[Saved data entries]
*** Block opens ***
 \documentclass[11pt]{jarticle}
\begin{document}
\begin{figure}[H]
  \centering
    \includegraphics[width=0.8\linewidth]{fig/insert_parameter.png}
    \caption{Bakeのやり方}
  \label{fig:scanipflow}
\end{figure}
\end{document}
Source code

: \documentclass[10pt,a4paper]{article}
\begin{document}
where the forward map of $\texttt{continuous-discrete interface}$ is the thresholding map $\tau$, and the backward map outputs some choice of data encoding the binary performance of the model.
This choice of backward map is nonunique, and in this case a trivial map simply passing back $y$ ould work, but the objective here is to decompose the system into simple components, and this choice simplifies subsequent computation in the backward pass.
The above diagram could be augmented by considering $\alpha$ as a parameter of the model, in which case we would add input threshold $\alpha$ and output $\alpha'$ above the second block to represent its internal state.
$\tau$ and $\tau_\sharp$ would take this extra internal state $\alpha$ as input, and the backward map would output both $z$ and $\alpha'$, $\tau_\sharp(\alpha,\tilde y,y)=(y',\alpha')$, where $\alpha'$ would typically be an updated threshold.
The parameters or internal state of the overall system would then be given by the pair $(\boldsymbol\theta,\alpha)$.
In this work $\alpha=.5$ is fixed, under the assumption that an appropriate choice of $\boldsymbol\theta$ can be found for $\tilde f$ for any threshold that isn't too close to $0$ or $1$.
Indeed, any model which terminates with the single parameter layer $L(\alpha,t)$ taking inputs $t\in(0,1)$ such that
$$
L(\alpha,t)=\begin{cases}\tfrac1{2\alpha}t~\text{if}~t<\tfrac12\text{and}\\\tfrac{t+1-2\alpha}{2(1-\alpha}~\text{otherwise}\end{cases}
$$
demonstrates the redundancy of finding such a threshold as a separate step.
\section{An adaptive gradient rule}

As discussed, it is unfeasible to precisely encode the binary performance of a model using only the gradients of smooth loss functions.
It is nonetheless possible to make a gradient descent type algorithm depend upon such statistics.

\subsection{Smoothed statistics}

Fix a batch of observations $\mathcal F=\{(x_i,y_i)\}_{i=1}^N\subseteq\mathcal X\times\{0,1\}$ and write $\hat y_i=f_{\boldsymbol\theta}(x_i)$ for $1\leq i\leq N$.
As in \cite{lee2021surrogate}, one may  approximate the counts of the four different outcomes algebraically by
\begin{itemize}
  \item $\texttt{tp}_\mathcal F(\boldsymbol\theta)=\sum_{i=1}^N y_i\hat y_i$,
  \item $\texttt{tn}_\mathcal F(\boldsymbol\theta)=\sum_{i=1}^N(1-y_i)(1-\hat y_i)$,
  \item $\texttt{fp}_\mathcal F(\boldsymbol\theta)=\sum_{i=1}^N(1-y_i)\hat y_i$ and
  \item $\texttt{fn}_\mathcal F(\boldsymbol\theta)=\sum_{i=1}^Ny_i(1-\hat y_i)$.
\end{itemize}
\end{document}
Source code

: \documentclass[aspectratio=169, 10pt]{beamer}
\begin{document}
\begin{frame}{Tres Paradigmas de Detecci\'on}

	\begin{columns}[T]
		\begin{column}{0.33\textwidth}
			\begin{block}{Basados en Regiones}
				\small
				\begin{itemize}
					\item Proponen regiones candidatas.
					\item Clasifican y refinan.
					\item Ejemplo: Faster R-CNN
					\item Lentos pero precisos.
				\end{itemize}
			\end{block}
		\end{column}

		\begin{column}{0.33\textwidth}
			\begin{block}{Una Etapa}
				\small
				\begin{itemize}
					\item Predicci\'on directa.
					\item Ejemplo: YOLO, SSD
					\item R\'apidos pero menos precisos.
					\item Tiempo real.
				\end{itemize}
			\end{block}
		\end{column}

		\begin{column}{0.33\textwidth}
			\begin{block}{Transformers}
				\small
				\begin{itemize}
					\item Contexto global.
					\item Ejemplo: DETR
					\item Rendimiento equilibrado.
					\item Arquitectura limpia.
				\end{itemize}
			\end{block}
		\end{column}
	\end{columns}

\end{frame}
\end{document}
*** Block closes ***
### PROBLEM DETAILS
Please retype each entry above exactly as it is written.

### RESPONSE
 \documentclass[11pt]{jarticle}
\begin{document}
\begin{figure}[H]
  \centering
    \includegraphics[width=0.8\linewidth]{fig/insert_parameter.png}
    \caption{Bakeのやり方}
  \label{fig:scanipflow}
\end{figure}
\end{document}
Source code

: \documentclass[10pt,a4paper]{article}
\begin{document}
where the forward map of $\texttt{continuous-discrete interface}$ is the thresholding map $\tau$, and the backward map outputs some choice of data encoding the binary performance of the model.
This choice of backward map is nonunique, and in this case a trivial map simply passing back $y$ ould work, but the objective here is to decompose the system into simple components, and this choice simplifies subsequent computation in the backward pass.
The above diagram could be augmented by considering $\alpha$ as a parameter of the model, in which case we would add input threshold $\alpha$ and output $\alpha'$ above the second block to represent its internal state.
$\tau$ and $\tau_\sharp$ would take this extra internal state $\alpha$ as input, and the backward map would output both $z$ and $\alpha'$, $\tau_\sharp(\alpha,\tilde y,y)=(y',\alpha')$, where $\alpha'$ would typically be an updated threshold.
The parameters or internal state of the overall system would then be given by the pair $(\boldsymbol\theta,\alpha)$.
In this work $\alpha=.5$ is fixed, under the assumption that an appropriate choice of $\boldsymbol\theta$ can be found for $\tilde f$ for any threshold that isn't too close to $0$ or $1$.
Indeed, any model which terminates with the single parameter layer $L(\alpha,t)$ taking inputs $t\in(0,1)$ such that
$$
L(\alpha,t)=\begin{cases}\tfrac1{2\alpha}t~\text{if}~t<\tfrac12\text{and}\\\tfrac{t+1-2\alpha}{2(1-\alpha}~\text{otherwise}\end{cases}
$$
demonstrates the redundancy of finding such a threshold as a separate step.
\section{An adaptive gradient rule}

As discussed, it is unfeasible to precisely encode the binary performance of a model using only the gradients of smooth loss functions.
It is nonetheless possible to make a gradient descent type algorithm depend upon such statistics.

\subsection{Smoothed statistics}

Fix a batch of observations $\mathcal F=\{(x_i,y_i)\}_{i=1}^N\subseteq\mathcal X\times\{0,1\}$ and write $\hat y_i=f_{\boldsymbol\theta}(x_i)$ for $1\leq i\leq N$.
As in \cite{lee2021surrogate}, one may  approximate the counts of the four different outcomes algebraically by
\begin{itemize}
  \item $\texttt{tp}_\mathcal F(\boldsymbol\theta)=\sum_{i=1}^N y_i\hat y_i$,
  \item $\texttt{tn}_\mathcal F(\boldsymbol\theta)=\sum_{i=1}^N(1-y_i)(1-\hat y_i)$,
  \item $\texttt{fp}_\mathcal F(\boldsymbol\theta)=\sum_{i=1}^N(1-y_i)\hat y_i$ and
  \item $\texttt{fn}_\mathcal F(\boldsymbol\theta)=\sum_{i=1}^Ny_i(1-\hat y_i)$.
\end{itemize}
\end{document}
Source code

: \documentclass[aspectratio=169, 10pt]{beamer}
\begin{document}
\begin{frame}{Tres Paradigmas de Detecci\'on}

	\begin{columns}[T]
		\begin{column}{0.33\textwidth}
			\begin{block}{Basados en Regiones}
				\small
				\begin{itemize}
					\item Proponen regiones candidatas.
					\item Clasifican y refinan.
					\item Ejemplo: Faster R-CNN
					\item Lentos pero precisos.
				\end{itemize}
			\end{block}
		\end{column}

		\begin{column}{0.33\textwidth}
			\begin{block}{Una Etapa}
				\small
				\begin{itemize}
					\item Predicci\'on directa.
					\item Ejemplo: YOLO, SSD
					\item R\'apidos pero menos precisos.
					\item Tiempo real.
				\end{itemize}
			\end{block}
		\end{column}

		\begin{column}{0.33\textwidth}
			\begin{block}{Transformers}
				\small
				\begin{itemize}
					\item Contexto global.
					\item Ejemplo: DETR
					\item Rendimiento equilibrado.
					\item Arquitectura limpia.
				\end{itemize}
			\end{block}
		\end{column}
	\end{columns}

\end{frame}
\end{document}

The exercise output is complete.